In the absence of available market quotation, fair value is measured by using valuation techniques that are appropriate in the circumstances, maximizing the use of relevant observable inputs and minimizing the use of unobservable inputs.
(6) Changes in the carrying amount of available-for-sale financial assets relating to changes in a foreign exchange rates are recognized in the profit and loss account.
(7) Interests accrued on financial assets held for trading impact the total fair value measurement of the instrument and are recognized, within the item “Finance income (expense)”, in the sub-item “Net finance income on financial assets held for trading”. Conversely, interests accrued on financial assets available-for-sale are recognised, within the item “Finance income (expense)”, in the sub-item “Finance income”.
(8) Recognition and evaluation criteria of exploration and production activities are described in the section “Exploration and production activities” below.
(9) The Company recognizes material provisions for the retirement of assets in the Exploration & Production segment. No significant asset retirement obligations associated with any legal obligations to retire refining, marketing and transportation (downstream) and chemical long-lived assets are generally recognized, as undetermined settlement dates for asset retirements do not allow a reasonable estimate of the fair value of the associated retirement obligation. The Company performs periodic reviews of its downstream and chemical long-lived assets for any changes in facts and circumstances that might require recognition of a retirement obligation.

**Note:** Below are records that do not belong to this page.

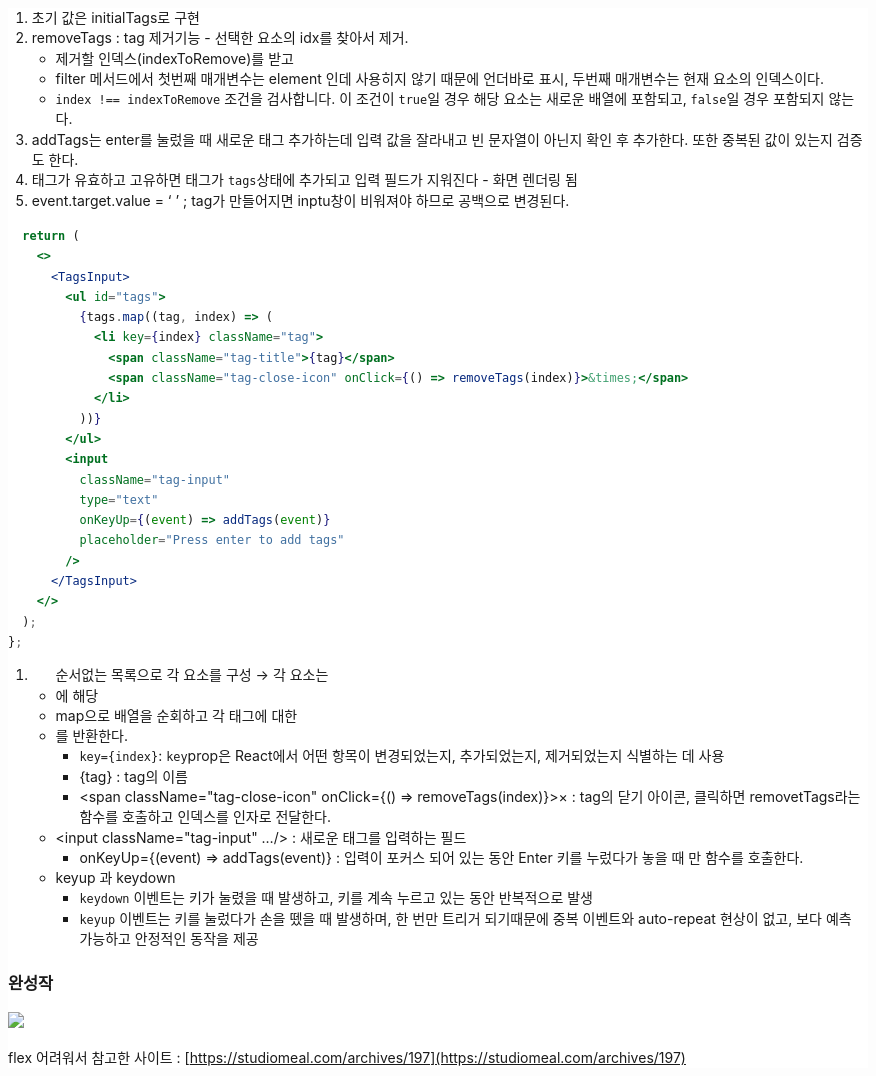 1. 초기 값은 initialTags로 구현
2. removeTags : tag 제거기능 - 선택한 요소의 idx를 찾아서 제거.
    - 제거할 인덱스(indexToRemove)를 받고
    - filter 메서드에서 첫번째 매개변수는 element 인데 사용히지 않기 때문에 언더바로 표시, 두번째 매개변수는 현재 요소의 인덱스이다.
    - `index !== indexToRemove` 조건을 검사합니다. 이 조건이 `true`일 경우 해당 요소는 새로운 배열에 포함되고, `false`일 경우 포함되지 않는다.
3. addTags는 enter를 눌렀을 때 새로운 태그 추가하는데 입력 값을 잘라내고 빈 문자열이 아닌지 확인 후 추가한다. 또한 중복된 값이 있는지 검증도 한다.
4. 태그가 유효하고 고유하면 태그가 `tags`상태에 추가되고 입력 필드가 지워진다 - 화면 렌더링 됨
5. event.target.value = ‘ ’ ;  tag가 만들어지면 inptu창이 비워져야 하므로 공백으로 변경된다.

```jsx
  return (
    <>
      <TagsInput>
        <ul id="tags">
          {tags.map((tag, index) => (
            <li key={index} className="tag">
              <span className="tag-title">{tag}</span>
              <span className="tag-close-icon" onClick={() => removeTags(index)}>&times;</span>
            </li>
          ))}
        </ul>
        <input
          className="tag-input"
          type="text"
          onKeyUp={(event) => addTags(event)}
          placeholder="Press enter to add tags"
        />
      </TagsInput>
    </>
  );
};
```

1. <ul >순서없는 목록으로 각 요소를 구성 →  각 요소는 <li>에 해당
2. map으로 배열을 순회하고 각 태그에 대한 <li>를 반환한다.
    - `key={index}`:   `key`prop은 React에서 어떤 항목이 변경되었는지, 추가되었는지, 제거되었는지 식별하는 데 사용
    - <span className="tag-title">{tag}</span> : tag의 이름
    - <span className="tag-close-icon" onClick={() => removeTags(index)}>&times;</span> :  tag의 닫기 아이콘, 클릭하면 removetTags라는 함수를 호출하고 인덱스를 인자로 전달한다.
3. <input className="tag-input" …/> :  새로운 태그를 입력하는 필드
    - onKeyUp={(event) => addTags(event)} : 입력이 포커스 되어 있는 동안 Enter 키를 누렀다가 놓을 때 만 함수를 호출한다.
4. keyup 과 keydown
    - `keydown` 이벤트는 키가 눌렸을 때 발생하고, 키를 계속 누르고 있는 동안 반복적으로 발생
    - `keyup` 이벤트는 키를 눌렀다가 손을 뗐을 때 발생하며, 한 번만 트리거 되기때문에 중복 이벤트와 auto-repeat 현상이 없고, 보다 예측 가능하고 안정적인 동작을 제공

### 완성작
<img src="https://github.com/user-attachments/assets/f7651d61-58c7-42f9-b917-900348c50394">

flex 어려워서 참고한 사이트 : [https://studiomeal.com/archives/197](https://studiomeal.com/archives/197)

(10) For the definition of recoverable amount see item “Property, plant and equipment”.
(11) Impairment charges recognized in an interim period are not reversed also when, considering conditions existing in a subsequent interim period, they would have been recognized in a smaller amount or would not have been recognized.
(12) When the operator has an unconditional contractual right to receive cash or another financial asset from or at the direction of the grantor, considerations received or receivable by the operator for construction or upgrade of infrastructure are recognized as a financial asset.
(13) IFRS does not have specific criteria for hydrocarbon exploration and production activities. Eni continues to use existing accounting policies for exploration and evaluation of assets previously applied before the introduction of IFRS 6 “Exploration for and evaluation of mineral resources”.
(14) In the case of step acquisition of a significant influence (or joint control), the investment is recognized, at the acquisition date of significant influence (joint control), at the amount deriving from the use of the equity method assuming the adoption of this method since initial acquisition; the “step-up” of the carrying amount of interests owned before the acquisition of significant influence (joint control) is taken to equity.
(15) Conversely, any component related to the former joint venture/associate previously recognized in other comprehensive income, which can not be reclassified subsequently to profit and loss account, are reclassified within retained earnings.
(16) Impairment charges recognized in an interim period are not reversed also when, considering conditions existing in a subsequent interim period, they would have been recognized in a smaller amount or would not have been recognized.
(17) Conversely, any component related to the former joint venture/associate previously recognized in other comprehensive income, which can not be reclassified subsequently to profit and loss account, are reclassified within retained earnings.